Der zweite Account "The War Monitor" leistete sich noch ganz andere Ausfälle. Vor knapp einem Jahr behauptete er ganz im Sinne antisemitischer Verschwörungstheorien, Medien und Banken seien unter der Kontrolle der Zionisten. In einigen Tweets hatte der Account das Wort "Jude" eindeutig abwertend benutzt und "Geh weinen, Jude" oder "Kümmer dich um deinen eigenen Kram, Jude" als Antworten an andere X-Nutzer:innen geschickt. Einige der Posts wurden offenbar mittlerweile gelöscht, in Internet-Archieven sind sie aber immer noch zu finden.
Elon Musk: Seine Firmen, seine Familie – der reichste Mensch der Welt in Bildern

Merkwürdiges Lob
Auch Musk selbst scheint inzwischen gemerkt zu haben, dass seine Empfehlungen an mehr als 150 Millionen Follower vielleicht nicht unproblematisch sind. Der Tweet mit der Folge-Empfehlung ist mittlerweile verschwunden. Mehrere Antworten zu Posts der Accounts sind aber weiterhin online. Einem Post von War Monitor widerspricht er und betont, dass er es problematisch fände, dass der Account von der "Ermordung von Märtyrern" durch die israelischen Truppen schreibe. In einem geht er auf Sent Defenders Dank für die Empfehlung ein und betont, er wolle der Wahrheit so nah wie möglich kommen, auch wenn sie ihm nicht gefalle. "Diese Plattform strebt danach, die Signale des menschlichen Kollektivs zu verstärken", so Musk.
Tatsächlich passt das Hervorheben einzelner Accounts hervorragend zur allgemeinen Strategie Musks für seinen Kurznachrichtendienst. Er wolle die klassischen Medien beerben, indem er Nachrichten und Informationen demokratisiere, hatte Musk immer wieder betont. Er selbst nutze fast gar keine klassischen Medien mehr. X arbeitet zudem unter seiner Führung aktiv daran, die Medienunternehmen auf der Plattform zu schwächen. Zuletzt wurde etwa die Vorschau verlinkter Nachrichten umgebaut, statt einer Schlagzeile bekommen die Nutzer nun nur noch das zugehörige Bild ohne weitere Informationen zu sehen.

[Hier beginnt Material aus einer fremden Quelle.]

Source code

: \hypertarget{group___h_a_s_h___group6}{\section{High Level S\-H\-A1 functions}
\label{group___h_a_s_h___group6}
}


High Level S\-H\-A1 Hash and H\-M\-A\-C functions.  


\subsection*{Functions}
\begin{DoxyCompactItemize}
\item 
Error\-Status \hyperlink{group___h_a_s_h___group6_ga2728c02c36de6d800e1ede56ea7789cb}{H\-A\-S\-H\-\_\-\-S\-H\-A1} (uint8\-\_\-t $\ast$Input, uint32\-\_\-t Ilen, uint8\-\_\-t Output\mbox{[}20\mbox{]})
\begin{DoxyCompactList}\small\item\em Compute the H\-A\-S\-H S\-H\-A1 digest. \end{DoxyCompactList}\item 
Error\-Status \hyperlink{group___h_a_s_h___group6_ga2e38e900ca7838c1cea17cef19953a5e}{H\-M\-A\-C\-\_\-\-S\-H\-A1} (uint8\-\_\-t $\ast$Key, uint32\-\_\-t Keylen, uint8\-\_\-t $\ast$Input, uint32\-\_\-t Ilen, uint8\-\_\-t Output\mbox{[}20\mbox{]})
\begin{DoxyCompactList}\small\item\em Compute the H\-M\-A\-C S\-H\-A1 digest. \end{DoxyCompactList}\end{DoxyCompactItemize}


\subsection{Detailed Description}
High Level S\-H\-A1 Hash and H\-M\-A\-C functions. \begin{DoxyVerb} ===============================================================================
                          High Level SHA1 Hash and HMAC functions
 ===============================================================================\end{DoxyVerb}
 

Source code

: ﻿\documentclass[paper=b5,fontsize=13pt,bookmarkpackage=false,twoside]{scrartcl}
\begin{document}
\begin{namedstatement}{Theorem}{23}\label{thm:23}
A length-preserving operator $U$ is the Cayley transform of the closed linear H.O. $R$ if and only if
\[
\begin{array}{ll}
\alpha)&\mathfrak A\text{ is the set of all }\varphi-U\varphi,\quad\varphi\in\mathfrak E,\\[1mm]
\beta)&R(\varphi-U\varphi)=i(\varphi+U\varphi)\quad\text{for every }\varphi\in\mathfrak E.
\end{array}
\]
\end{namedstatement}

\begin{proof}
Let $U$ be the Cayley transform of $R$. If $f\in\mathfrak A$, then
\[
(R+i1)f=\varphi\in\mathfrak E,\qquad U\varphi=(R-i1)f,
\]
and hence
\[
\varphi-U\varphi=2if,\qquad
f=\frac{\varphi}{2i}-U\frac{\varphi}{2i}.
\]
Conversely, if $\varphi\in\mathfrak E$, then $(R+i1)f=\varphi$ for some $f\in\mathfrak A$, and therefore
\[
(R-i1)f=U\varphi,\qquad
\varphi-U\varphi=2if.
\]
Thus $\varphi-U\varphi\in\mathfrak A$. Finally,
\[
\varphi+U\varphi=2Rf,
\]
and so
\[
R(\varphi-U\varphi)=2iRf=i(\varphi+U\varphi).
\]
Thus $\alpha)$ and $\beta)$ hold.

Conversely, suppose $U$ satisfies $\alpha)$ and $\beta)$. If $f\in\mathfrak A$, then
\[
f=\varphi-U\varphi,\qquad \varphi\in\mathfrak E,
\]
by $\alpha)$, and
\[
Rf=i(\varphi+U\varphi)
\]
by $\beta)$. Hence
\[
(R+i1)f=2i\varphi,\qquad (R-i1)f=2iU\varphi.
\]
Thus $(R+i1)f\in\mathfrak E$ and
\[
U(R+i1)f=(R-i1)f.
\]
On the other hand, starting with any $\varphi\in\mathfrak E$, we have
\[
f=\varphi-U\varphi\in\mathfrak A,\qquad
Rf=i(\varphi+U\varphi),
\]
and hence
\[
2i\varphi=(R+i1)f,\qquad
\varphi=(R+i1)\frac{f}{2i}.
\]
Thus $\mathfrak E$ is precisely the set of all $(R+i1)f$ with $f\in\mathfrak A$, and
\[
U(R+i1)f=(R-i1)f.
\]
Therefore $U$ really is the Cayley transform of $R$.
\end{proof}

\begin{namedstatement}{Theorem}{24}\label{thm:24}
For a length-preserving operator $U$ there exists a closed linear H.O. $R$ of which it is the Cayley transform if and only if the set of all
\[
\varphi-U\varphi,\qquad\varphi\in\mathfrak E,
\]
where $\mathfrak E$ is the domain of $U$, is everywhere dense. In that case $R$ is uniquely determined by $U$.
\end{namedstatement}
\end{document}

Tatsächlich werden die Änderungen von vielen Nutzern aber sogar als kontraproduktiv gesehen. Weil die Verifikation der Accounts durch ein Abomodell ersetzt wurde, das zudem mit einer erhöhten Sichtbarkeit und einer finanziellen Beteiligung an Werbeeinnahmen verbunden ist, würden plötzlich nicht mehr zuverlässig verifizierte Nutzer angezeigt: Stattdessen gebe es einen Anreiz, möglichst schnell unbestätigte, aber spektakuläre Meldungen zu veröffentlichen, klagen einige Nutzer. Selbst gezielte Falschmeldungen würden dadurch leichter verbreitet. Es mache "eine schwierige, sich schnelle entwickelnde Situation absolut unmöglich zu entschlüsseln", so Brookings hartes Urteil. Musk kümmerte sich indes wieder um andere Themen. Und postete Videos von Tesla-Trucks oder sich selbst beim Videospielen.